- [BRIEF]: Every line below containing the word "instead" should be found and copied.
[[ GIVEN DATA, beginning ]]
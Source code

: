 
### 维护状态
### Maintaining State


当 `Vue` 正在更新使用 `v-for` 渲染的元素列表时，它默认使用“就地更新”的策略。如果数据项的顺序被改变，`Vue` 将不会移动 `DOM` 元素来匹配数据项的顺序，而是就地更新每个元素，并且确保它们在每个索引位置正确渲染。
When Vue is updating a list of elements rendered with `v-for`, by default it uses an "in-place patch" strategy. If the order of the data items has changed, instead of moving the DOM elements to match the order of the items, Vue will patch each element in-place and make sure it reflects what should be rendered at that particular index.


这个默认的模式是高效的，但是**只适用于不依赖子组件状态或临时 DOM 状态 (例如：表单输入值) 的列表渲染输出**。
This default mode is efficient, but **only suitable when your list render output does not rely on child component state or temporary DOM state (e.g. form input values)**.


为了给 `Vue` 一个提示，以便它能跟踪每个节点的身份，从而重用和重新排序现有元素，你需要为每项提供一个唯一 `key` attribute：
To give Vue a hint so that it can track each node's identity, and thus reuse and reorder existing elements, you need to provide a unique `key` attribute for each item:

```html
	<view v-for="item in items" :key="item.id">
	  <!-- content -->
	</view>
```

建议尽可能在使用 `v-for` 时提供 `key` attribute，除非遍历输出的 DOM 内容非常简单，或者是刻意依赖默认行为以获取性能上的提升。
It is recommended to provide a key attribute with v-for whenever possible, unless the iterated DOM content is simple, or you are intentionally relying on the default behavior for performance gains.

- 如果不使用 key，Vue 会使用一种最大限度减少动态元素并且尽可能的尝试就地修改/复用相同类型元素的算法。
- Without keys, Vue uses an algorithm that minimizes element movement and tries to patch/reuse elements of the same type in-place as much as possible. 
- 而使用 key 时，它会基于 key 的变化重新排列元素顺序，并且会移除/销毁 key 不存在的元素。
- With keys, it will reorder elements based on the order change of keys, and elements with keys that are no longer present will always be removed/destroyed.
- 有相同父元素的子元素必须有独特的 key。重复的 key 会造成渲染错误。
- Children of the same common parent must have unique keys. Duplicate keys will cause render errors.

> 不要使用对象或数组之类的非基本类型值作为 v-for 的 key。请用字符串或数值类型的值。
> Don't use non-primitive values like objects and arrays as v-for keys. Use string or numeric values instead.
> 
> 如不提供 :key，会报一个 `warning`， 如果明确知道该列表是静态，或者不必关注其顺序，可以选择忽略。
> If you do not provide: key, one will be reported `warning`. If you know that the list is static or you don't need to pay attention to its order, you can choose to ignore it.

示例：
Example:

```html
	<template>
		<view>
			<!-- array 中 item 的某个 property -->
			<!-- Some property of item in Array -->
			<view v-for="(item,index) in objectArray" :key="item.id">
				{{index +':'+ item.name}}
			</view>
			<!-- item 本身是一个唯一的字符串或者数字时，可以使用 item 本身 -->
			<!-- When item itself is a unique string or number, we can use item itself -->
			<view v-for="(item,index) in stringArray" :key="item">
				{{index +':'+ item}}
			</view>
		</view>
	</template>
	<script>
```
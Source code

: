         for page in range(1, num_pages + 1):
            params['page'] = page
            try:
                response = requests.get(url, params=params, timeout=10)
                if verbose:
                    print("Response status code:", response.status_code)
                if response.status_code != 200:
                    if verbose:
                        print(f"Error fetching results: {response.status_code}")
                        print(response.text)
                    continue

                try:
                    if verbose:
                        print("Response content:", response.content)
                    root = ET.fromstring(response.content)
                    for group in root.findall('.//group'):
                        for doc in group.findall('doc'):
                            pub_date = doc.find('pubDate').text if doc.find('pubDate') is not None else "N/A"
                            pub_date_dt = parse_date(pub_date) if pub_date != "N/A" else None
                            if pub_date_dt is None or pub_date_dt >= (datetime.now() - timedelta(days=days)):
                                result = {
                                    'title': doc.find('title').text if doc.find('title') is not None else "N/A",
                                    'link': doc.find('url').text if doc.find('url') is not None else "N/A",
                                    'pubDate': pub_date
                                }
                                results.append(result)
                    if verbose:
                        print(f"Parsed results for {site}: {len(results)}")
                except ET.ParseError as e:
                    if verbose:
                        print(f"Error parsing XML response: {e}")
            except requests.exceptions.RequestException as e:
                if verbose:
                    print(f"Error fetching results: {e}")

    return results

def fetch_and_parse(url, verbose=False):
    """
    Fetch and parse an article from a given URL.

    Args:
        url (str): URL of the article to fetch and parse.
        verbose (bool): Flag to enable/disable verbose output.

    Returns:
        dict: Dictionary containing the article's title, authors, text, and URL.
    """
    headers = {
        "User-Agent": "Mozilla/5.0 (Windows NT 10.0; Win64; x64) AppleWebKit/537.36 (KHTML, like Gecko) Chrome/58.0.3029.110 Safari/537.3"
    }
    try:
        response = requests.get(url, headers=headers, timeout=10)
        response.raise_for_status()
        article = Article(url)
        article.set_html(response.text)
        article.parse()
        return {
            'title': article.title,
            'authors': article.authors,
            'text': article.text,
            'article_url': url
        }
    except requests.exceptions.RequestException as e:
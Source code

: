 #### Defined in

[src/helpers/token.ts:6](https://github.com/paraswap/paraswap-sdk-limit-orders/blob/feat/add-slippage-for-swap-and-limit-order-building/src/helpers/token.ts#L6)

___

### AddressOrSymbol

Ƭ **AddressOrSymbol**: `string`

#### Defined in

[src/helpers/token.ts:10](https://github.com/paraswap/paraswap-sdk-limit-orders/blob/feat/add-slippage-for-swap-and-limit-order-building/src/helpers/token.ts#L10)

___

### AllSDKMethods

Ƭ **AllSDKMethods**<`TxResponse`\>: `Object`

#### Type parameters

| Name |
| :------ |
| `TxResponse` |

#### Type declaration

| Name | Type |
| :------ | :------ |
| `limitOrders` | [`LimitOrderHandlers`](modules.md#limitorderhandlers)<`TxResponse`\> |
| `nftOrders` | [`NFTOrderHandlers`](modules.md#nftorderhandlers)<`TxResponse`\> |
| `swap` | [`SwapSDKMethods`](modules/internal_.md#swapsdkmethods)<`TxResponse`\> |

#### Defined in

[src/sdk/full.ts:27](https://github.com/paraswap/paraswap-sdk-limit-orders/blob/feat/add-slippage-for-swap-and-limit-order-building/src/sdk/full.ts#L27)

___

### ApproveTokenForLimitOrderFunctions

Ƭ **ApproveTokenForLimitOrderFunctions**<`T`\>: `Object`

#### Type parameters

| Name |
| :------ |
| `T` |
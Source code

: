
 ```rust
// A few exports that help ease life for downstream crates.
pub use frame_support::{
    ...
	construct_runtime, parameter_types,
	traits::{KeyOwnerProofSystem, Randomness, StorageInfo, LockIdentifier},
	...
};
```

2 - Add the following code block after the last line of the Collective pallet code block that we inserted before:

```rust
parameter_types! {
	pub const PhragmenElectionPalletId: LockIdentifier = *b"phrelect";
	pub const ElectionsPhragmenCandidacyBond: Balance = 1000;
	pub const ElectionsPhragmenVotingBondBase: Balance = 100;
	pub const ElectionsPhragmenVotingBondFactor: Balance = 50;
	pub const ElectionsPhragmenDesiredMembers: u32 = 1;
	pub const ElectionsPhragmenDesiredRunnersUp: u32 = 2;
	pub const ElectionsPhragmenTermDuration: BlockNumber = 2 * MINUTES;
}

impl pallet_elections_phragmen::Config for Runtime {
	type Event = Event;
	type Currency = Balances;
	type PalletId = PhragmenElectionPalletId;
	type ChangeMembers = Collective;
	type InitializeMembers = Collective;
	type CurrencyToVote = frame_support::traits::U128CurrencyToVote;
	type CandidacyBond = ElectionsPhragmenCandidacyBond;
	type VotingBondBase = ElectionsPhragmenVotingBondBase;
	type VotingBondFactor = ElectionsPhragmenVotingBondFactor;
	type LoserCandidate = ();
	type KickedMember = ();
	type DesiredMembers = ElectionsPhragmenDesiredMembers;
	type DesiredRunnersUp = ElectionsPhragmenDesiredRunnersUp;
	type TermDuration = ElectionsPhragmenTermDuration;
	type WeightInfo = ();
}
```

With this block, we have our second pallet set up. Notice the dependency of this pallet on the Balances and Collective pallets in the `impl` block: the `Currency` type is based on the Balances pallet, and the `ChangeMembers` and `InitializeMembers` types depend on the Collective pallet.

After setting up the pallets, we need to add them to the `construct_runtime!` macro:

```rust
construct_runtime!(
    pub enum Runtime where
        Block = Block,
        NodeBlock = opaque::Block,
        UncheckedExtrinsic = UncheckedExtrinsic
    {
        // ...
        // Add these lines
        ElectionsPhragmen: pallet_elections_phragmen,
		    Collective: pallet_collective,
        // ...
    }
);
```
[[ GIVEN DATA, end ]]
- [WRITTEN RESPONSE]:
When Vue is updating a list of elements rendered with `v-for`, by default it uses an "in-place patch" strategy. If the order of the data items has changed, instead of moving the DOM elements to match the order of the items, Vue will patch each element in-place and make sure it reflects what should be rendered at that particular index.
> Don't use non-primitive values like objects and arrays as v-for keys. Use string or numeric values instead.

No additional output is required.